Ramona Quimby hoped her parents would forget to give her a little talking-to. She did not want anything to spoil this exciting day.
This opening paragraph to the novel sets the stage for practically everything that is to follow. Ramona is beginning a new grade in school and much of what happens will be related to having a new teacher while a lot of the book is set in school. Ramona will also be coming into conflict with her parents as she begins to establish more independence with the maturity that always comes with starting a new grade in school. Her excitement at taking that next step is also going to be challenged from several fronts.
The Quimbys’ house seemed to have grown smaller during the day until it was no longer big enough to hold her family and all its problems.
This is a very effective piece of imagery because it conveys size as a metaphorical implication of the growth of the family.

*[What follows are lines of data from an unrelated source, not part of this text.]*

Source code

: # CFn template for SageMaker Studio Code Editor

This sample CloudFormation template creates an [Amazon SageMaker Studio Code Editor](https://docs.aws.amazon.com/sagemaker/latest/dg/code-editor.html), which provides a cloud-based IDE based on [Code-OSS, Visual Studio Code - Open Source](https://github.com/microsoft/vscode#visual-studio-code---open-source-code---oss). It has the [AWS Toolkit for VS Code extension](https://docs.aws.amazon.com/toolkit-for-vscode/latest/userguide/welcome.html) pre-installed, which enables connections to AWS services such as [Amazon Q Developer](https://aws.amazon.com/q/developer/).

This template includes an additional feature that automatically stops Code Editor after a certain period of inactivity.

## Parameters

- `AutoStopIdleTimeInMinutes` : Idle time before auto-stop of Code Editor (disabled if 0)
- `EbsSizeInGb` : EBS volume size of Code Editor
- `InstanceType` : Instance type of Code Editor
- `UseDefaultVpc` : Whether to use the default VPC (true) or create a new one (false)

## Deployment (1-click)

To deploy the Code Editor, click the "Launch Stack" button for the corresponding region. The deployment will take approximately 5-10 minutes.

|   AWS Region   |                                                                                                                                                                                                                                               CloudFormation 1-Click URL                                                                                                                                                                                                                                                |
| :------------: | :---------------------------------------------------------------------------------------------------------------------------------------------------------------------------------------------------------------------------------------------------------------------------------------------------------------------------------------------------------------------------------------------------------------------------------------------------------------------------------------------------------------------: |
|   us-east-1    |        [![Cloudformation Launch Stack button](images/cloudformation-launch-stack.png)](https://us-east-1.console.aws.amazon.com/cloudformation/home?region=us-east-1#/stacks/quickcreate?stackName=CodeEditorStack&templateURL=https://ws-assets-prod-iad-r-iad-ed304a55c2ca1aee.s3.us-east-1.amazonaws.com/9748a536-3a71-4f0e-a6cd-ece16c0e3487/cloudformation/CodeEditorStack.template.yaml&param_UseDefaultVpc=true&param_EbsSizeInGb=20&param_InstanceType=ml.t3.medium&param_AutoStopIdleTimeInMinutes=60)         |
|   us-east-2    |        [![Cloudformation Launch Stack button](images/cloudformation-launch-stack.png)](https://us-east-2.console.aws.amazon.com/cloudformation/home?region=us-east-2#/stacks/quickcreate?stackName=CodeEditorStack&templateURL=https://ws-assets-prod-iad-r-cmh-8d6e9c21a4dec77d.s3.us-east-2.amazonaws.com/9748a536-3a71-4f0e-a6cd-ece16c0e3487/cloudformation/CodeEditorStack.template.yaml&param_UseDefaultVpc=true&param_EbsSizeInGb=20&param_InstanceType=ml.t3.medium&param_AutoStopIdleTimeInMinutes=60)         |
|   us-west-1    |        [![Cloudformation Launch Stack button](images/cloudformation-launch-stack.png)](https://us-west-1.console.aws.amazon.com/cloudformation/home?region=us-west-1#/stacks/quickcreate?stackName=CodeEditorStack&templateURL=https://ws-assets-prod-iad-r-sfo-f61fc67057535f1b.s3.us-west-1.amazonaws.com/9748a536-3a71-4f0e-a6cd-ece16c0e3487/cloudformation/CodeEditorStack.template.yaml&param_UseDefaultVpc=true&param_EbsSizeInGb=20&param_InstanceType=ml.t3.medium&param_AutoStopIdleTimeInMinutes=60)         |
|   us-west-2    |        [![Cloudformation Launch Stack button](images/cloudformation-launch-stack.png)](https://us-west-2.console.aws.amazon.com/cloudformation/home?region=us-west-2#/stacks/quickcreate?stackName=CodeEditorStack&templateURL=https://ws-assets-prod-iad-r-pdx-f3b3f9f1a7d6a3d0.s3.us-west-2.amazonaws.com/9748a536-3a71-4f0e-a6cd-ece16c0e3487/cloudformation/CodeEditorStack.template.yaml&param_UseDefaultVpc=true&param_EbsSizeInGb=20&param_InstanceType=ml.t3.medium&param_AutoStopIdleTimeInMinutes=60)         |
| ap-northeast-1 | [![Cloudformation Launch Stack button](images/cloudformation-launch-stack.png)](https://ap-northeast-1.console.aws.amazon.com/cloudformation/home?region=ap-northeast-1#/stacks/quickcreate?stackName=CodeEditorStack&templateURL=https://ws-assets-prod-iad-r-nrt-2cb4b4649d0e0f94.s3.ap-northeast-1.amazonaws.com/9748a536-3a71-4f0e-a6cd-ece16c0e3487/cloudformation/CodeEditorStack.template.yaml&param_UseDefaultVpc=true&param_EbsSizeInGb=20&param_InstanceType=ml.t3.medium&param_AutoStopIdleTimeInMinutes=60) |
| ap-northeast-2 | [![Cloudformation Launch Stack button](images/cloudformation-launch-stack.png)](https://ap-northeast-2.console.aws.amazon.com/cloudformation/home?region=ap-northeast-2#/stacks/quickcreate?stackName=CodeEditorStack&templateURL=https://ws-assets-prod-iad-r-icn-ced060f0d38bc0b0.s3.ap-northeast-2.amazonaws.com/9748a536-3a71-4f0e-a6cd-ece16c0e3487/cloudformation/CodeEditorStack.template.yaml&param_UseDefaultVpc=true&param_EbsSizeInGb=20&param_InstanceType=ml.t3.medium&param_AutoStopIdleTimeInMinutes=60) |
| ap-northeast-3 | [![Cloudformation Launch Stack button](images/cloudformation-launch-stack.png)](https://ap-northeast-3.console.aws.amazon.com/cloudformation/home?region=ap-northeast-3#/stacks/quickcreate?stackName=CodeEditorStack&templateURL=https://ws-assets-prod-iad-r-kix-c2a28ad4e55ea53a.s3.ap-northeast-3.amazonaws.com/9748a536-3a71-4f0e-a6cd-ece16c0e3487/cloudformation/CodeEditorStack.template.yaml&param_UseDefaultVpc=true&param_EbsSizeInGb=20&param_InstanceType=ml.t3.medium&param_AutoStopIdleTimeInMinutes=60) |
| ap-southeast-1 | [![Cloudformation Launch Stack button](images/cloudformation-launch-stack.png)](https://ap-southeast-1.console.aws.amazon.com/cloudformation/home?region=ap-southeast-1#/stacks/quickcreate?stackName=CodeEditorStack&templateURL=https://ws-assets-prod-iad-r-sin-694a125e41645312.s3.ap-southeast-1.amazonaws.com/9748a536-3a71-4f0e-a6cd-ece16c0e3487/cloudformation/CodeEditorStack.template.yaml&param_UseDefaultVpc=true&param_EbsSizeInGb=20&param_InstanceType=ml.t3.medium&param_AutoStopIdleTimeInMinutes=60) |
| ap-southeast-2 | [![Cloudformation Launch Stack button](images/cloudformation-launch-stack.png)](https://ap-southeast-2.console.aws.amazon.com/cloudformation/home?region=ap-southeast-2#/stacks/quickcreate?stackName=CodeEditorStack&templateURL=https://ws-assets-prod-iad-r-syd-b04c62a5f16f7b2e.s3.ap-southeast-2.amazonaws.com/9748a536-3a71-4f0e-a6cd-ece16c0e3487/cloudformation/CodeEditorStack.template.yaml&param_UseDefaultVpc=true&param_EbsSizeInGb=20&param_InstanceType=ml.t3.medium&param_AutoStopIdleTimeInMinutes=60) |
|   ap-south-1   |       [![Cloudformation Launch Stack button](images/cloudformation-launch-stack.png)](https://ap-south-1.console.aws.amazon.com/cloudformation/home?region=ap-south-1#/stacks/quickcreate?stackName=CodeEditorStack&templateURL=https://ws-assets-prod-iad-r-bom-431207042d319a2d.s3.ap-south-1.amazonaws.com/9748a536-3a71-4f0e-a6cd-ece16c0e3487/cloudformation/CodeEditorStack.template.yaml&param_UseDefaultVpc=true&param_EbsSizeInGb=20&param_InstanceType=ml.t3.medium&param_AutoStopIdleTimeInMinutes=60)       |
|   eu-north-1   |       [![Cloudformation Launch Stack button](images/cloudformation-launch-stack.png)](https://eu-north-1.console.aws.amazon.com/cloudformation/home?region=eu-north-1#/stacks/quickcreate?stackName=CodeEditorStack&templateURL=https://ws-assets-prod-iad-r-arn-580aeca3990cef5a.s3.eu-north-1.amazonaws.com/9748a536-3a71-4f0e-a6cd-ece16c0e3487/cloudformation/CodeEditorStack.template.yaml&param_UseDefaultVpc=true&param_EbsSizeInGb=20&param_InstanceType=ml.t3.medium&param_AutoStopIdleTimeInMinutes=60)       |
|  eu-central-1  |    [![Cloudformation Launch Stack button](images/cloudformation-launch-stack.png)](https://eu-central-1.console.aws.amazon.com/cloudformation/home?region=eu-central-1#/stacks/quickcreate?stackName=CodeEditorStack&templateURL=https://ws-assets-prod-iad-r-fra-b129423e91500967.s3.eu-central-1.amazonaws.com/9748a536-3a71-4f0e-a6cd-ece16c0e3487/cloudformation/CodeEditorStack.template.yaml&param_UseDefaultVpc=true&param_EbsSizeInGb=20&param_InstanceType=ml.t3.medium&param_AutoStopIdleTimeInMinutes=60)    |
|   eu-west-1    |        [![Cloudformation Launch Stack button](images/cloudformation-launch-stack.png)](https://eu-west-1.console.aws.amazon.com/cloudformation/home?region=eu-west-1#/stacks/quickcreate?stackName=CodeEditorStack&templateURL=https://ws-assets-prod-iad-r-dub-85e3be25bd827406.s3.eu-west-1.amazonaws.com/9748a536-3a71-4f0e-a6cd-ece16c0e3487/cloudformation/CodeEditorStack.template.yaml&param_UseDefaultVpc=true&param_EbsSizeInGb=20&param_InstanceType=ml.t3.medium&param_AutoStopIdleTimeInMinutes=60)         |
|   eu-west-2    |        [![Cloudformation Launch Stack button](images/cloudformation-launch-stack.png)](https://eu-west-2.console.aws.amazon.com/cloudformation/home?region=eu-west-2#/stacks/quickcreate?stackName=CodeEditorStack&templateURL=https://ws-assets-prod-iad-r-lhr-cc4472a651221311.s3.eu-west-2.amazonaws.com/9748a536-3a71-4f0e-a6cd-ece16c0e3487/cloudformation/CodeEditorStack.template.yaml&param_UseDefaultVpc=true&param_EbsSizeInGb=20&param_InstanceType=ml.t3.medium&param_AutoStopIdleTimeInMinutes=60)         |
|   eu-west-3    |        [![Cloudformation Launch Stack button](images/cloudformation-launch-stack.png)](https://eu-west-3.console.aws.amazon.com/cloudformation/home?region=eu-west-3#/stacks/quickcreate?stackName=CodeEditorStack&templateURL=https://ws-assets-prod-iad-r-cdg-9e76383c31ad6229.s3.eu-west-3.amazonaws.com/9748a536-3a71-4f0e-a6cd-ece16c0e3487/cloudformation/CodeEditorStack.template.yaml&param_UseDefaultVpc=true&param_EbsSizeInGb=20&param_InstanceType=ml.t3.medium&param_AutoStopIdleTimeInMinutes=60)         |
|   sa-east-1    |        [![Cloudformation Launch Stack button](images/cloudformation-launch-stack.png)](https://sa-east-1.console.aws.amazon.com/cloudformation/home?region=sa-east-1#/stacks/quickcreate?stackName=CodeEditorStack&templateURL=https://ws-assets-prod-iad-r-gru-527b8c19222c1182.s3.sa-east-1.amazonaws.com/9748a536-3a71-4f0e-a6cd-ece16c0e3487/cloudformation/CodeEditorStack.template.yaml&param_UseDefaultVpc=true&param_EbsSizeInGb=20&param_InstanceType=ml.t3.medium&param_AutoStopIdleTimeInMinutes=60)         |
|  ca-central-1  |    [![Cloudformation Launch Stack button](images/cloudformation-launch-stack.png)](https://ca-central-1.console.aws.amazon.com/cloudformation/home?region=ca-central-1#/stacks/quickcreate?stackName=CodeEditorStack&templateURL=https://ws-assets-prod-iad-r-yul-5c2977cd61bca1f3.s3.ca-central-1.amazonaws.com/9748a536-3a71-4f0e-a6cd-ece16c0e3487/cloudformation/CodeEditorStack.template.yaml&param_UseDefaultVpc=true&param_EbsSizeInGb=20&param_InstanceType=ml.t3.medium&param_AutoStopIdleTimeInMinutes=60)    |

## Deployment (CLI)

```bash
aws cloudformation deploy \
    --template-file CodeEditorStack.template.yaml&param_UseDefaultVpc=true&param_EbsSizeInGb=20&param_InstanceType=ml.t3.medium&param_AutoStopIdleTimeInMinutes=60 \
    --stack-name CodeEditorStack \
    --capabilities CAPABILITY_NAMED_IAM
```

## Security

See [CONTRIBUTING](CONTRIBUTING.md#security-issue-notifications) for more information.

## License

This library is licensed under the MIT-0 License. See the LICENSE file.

The house is clearly not actually getting smaller, but the problems that are arising from the aging of the Quimby children is serving to create problems that had not existed. The suggestion is that problems which lead to tension between family members take up actual space and thus reduce the amount of available space in a house. This is a symbolic representation of reality; just note the next time there is tension in your home how it suddenly seems harder to escape the presence of those with whom you having problems.
Ramona missed Howie, who had been assigned to another room, but wouldn’t you know? That yard ape, Danny, was sitting at a desk, still wearing his baseball cap and tossing Ramona’s new eraser from one hand to another.
Upon Ramona’s first entrance into her new classroom, a brief overview of some of the more obvious changes from previous years plays out before her. The situation is described as both exciting and confusing as some of the other students are recognized as old friends while others are described as total strangers. And then the real meat of the matter: a close friend won’t be with her this year, but a boy who has already irked her—and the first day of class hasn’t even started yet—will be. This observation becomes a kind of metaphorical foreshadowing for the emotional rollercoaster that moving up to the next grade in school will prove to be.
"Nobody is nice all the time. Or if they are, they are boring.”
One of the overriding themes of the book is pretty well encapsulated here. Ramona’s experience in the third grade opens her to a more sophisticated understanding of human nature. She is presented with events that reveal emotional responses are not static, but change according to circumstance. Both at school and at home, this awareness is gradual as she still clings to a view that people are always what they seem to be. The reality that nice people can at times behave not-so-nicely turns out to be one of the most important lessons she learns all year.
“A happy ending for today.”
Ramona’s final word of the book—in which she corrects an assertion made by her sister—reveals that the little girl who started out on the first day of third grade at the beginning has undergone a great deal of growth. Her awareness of the complexities of human nature is firmly established through this demonstration of a wisdom that defied even older sister Beezus.